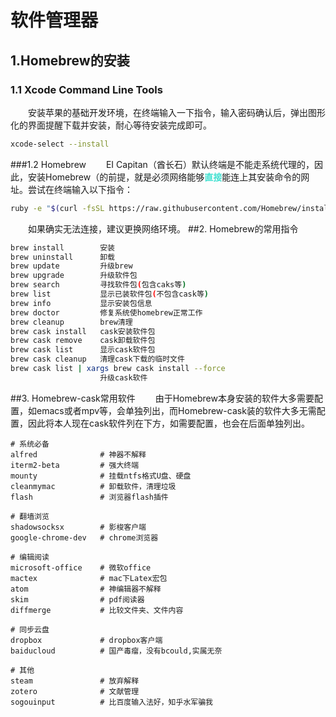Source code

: # 软件管理器
## 1.Homebrew的安装
### 1.1 Xcode Command Line Tools

　　安装苹果的基础开发环境，在终端输入一下指令，输入密码确认后，弹出图形化的界面提醒下载并安装，耐心等待安装完成即可。

```sh
xcode-select --install
```
###1.2 Homebrew
　　EI Capitan（酋长石）默认终端是不能走系统代理的，因此，安装Homebrew（的前提，就是必须网络能够<font color="turquoise">**直接**</font>能连上其安装命令的网址。尝试在终端输入以下指令：

```sh
ruby -e "$(curl -fsSL https://raw.githubusercontent.com/Homebrew/install/master/install)"
```
　　如果确实无法连接，建议更换网络环境。
##2. Homebrew的常用指令
```sh
brew install 		安装
brew uninstall 		卸载
brew update			升级brew
brew upgrade		升级软件包
brew search			寻找软件包(包含caks等)
brew list			显示已装软件包(不包含cask等)
brew info			显示安装包信息
brew doctor			修复系统使homebrew正常工作
brew cleanup		brew清理
brew cask install	cask安装软件包
brew cask remove	cask卸载软件包
brew cask list		显示cask软件包
brew cask cleanup	清理cask下载的临时文件
brew cask list | xargs brew cask install --force
					升级cask软件
```
##3. Homebrew-cask常用软件
　　由于Homebrew本身安装的软件大多需要配置，如emacs或者mpv等，会单独列出，而Homebrew-cask装的软件大多无需配置，因此将本人现在cask软件列在下方，如需要配置，也会在后面单独列出。

```
# 系统必备
alfred				# 神器不解释
iterm2-beta			# 强大终端
mounty				# 挂载ntfs格式U盘、硬盘
cleanmymac			# 卸载软件，清理垃圾
flash				# 浏览器flash插件

# 翻墙浏览
shadowsocksx		# 影梭客户端
google-chrome-dev	# chrome浏览器

# 编辑阅读
microsoft-office	# 微软office
mactex				# mac下Latex宏包
atom				# 神编辑器不解释
skim				# pdf阅读器
diffmerge			# 比较文件夹、文件内容

# 同步云盘
dropbox				# dropbox客户端 
baiducloud			# 国产毒瘤，没有bcould,实属无奈 

# 其他
steam				# 放弃解释
zotero				# 文献管理
sogouinput			# 比百度输入法好，知乎水军骗我
```

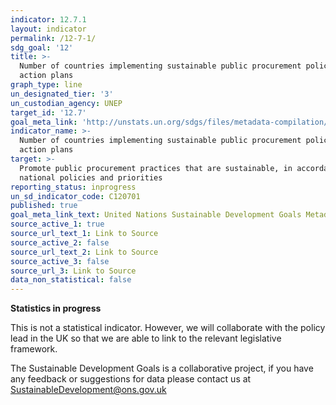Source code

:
 ```yaml
---
indicator: 12.7.1
layout: indicator
permalink: /12-7-1/
sdg_goal: '12'
title: >-
  Number of countries implementing sustainable public procurement policies and
  action plans
graph_type: line
un_designated_tier: '3'
un_custodian_agency: UNEP
target_id: '12.7'
goal_meta_link: 'http://unstats.un.org/sdgs/files/metadata-compilation/Metadata-Goal-12.pdf'
indicator_name: >-
  Number of countries implementing sustainable public procurement policies and
  action plans
target: >-
  Promote public procurement practices that are sustainable, in accordance with
  national policies and priorities
reporting_status: inprogress
un_sd_indicator_code: C120701
published: true
goal_meta_link_text: United Nations Sustainable Development Goals Metadata (pdf 782kB)
source_active_1: true
source_url_text_1: Link to Source
source_active_2: false
source_url_text_2: Link to Source
source_active_3: false
source_url_3: Link to Source
data_non_statistical: false
---
```

**Statistics in progress**               

This is not a statistical indicator. However, we will collaborate with the policy lead in the UK so that we are able to link to the relevant legislative framework.

The Sustainable Development Goals is a collaborative project, if you have any feedback or suggestions for data please contact us at <SustainableDevelopment@ons.gov.uk>
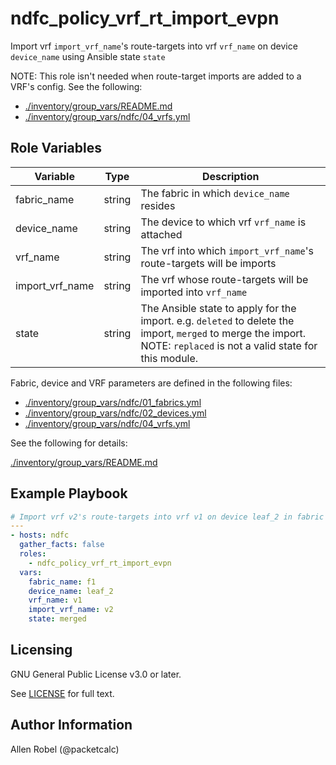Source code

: # ndfc_policy_vrf_rt_import_evpn

Import vrf ``import_vrf_name``'s route-targets into vrf ``vrf_name`` on device ``device_name`` using Ansible state ``state``

NOTE: This role isn't needed when route-target imports are added to a VRF's config.  See the following:
- [./inventory/group_vars/README.md](/inventory/group_vars/README.md)
- [./inventory/group_vars/ndfc/04_vrfs.yml](/inventory/group_vars/ndfc/04_vrfs.yml)

## Role Variables

Variable        | Type   | Description
----------------|--------|----------------------------------------
fabric_name     | string | The fabric in which ``device_name`` resides
device_name     | string | The device to which vrf ``vrf_name`` is attached
vrf_name        | string | The vrf into which ``import_vrf_name``'s route-targets will be imports
import_vrf_name | string | The vrf whose route-targets will be imported into ``vrf_name``
state           | string | The Ansible state to apply for the import. e.g. ``deleted`` to delete the import, ``merged`` to merge the import.  NOTE: ``replaced`` is not a valid state for this module.

Fabric, device and VRF parameters are defined in the following files:

- [./inventory/group_vars/ndfc/01_fabrics.yml](/inventory/group_vars/ndfc/01_fabrics.yml)
- [./inventory/group_vars/ndfc/02_devices.yml](/inventory/group_vars/ndfc/02_devices.yml)
- [./inventory/group_vars/ndfc/04_vrfs.yml](/inventory/group_vars/ndfc/04_vrfs.yml)

See the following for details:

[./inventory/group_vars/README.md](/inventory/group_vars/README.md)

## Example Playbook

```yaml
# Import vrf v2's route-targets into vrf v1 on device leaf_2 in fabric f1, using Ansible state 'merged'
---
- hosts: ndfc
  gather_facts: false
  roles:
    - ndfc_policy_vrf_rt_import_evpn
  vars:
    fabric_name: f1
    device_name: leaf_2
    vrf_name: v1
    import_vrf_name: v2
    state: merged
```

## Licensing

GNU General Public License v3.0 or later.

See [LICENSE](https://www.gnu.org/licenses/gpl-3.0.txt) for full text.

## Author Information

Allen Robel (@packetcalc)
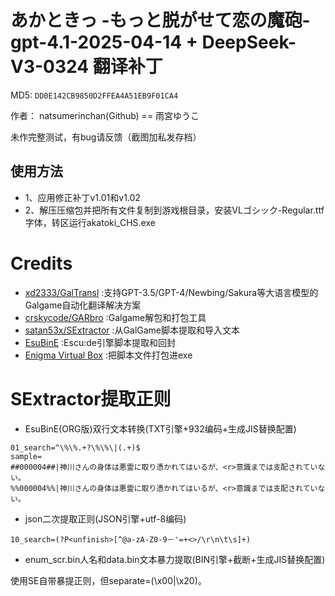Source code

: # あかときっ -もっと脱がせて恋の魔砲- gpt-4.1-2025-04-14 + DeepSeek-V3-0324 翻译补丁

MD5: `DD0E142CB9850D2FFEA4A51EB9F01CA4`

作者： natsumerinchan(Github) == 雨宮ゆうこ

未作完整测试，有bug请反馈（截图加私发存档）

## 使用方法
- 1、应用修正补丁v1.01和v1.02
- 2、解压压缩包并把所有文件复制到游戏根目录，安装VLゴシック-Regular.ttf字体，转区运行akatoki_CHS.exe

# Credits

- [xd2333/GalTransl](https://github.com/xd2333/GalTransl.git) :支持GPT-3.5/GPT-4/Newbing/Sakura等大语言模型的Galgame自动化翻译解决方案
- [crskycode/GARbro](https://github.com/crskycode/GARbro) :Galgame解包和打包工具
- [satan53x/SExtractor](https://github.com/satan53x/SExtractor.git) :从GalGame脚本提取和导入文本
- [EsuBinE](https://cottony-vase-131.notion.site/EsuBinE-6f81af237d414e2397f8e98a2104e2a1) :Escu:de引擎脚本提取和回封
- [Enigma Virtual Box](https://enigmaprotector.com/assets/files/enigmavb.exe) :把脚本文件打包进exe

# SExtractor提取正则
- EsuBinE(ORG版)双行文本转换(TXT引擎+932编码+生成JIS替换配置)
```
01_search=^\%\%.+?\%\%\|(.+)$
sample=
##000004##|神川さんの身体は悪霊に取り憑かれてはいるが、<r>意識までは支配されていない。
%%000004%%|神川さんの身体は悪霊に取り憑かれてはいるが、<r>意識までは支配されていない。
```

- json二次提取正则(JSON引擎+utf-8编码)
```
10_search=(?P<unfinish>[^@a-zA-Z0-9－'=+<>/\r\n\t\s]+)
```

- enum_scr.bin人名和data.bin文本暴力提取(BIN引擎+截断+生成JIS替换配置)

使用SE自带暴提正则，但separate=(\x00|\x20)。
________
## What needs to be done
All that is needed is an exact copy of the lines from the top of the entries through the line containing "###1.2 Homebrew", pictures left out.

## Task answer
Source code

: # 软件管理器
## 1.Homebrew的安装
### 1.1 Xcode Command Line Tools

　　安装苹果的基础开发环境，在终端输入一下指令，输入密码确认后，弹出图形化的界面提醒下载并安装，耐心等待安装完成即可。

```sh
xcode-select --install
```
###1.2 Homebrew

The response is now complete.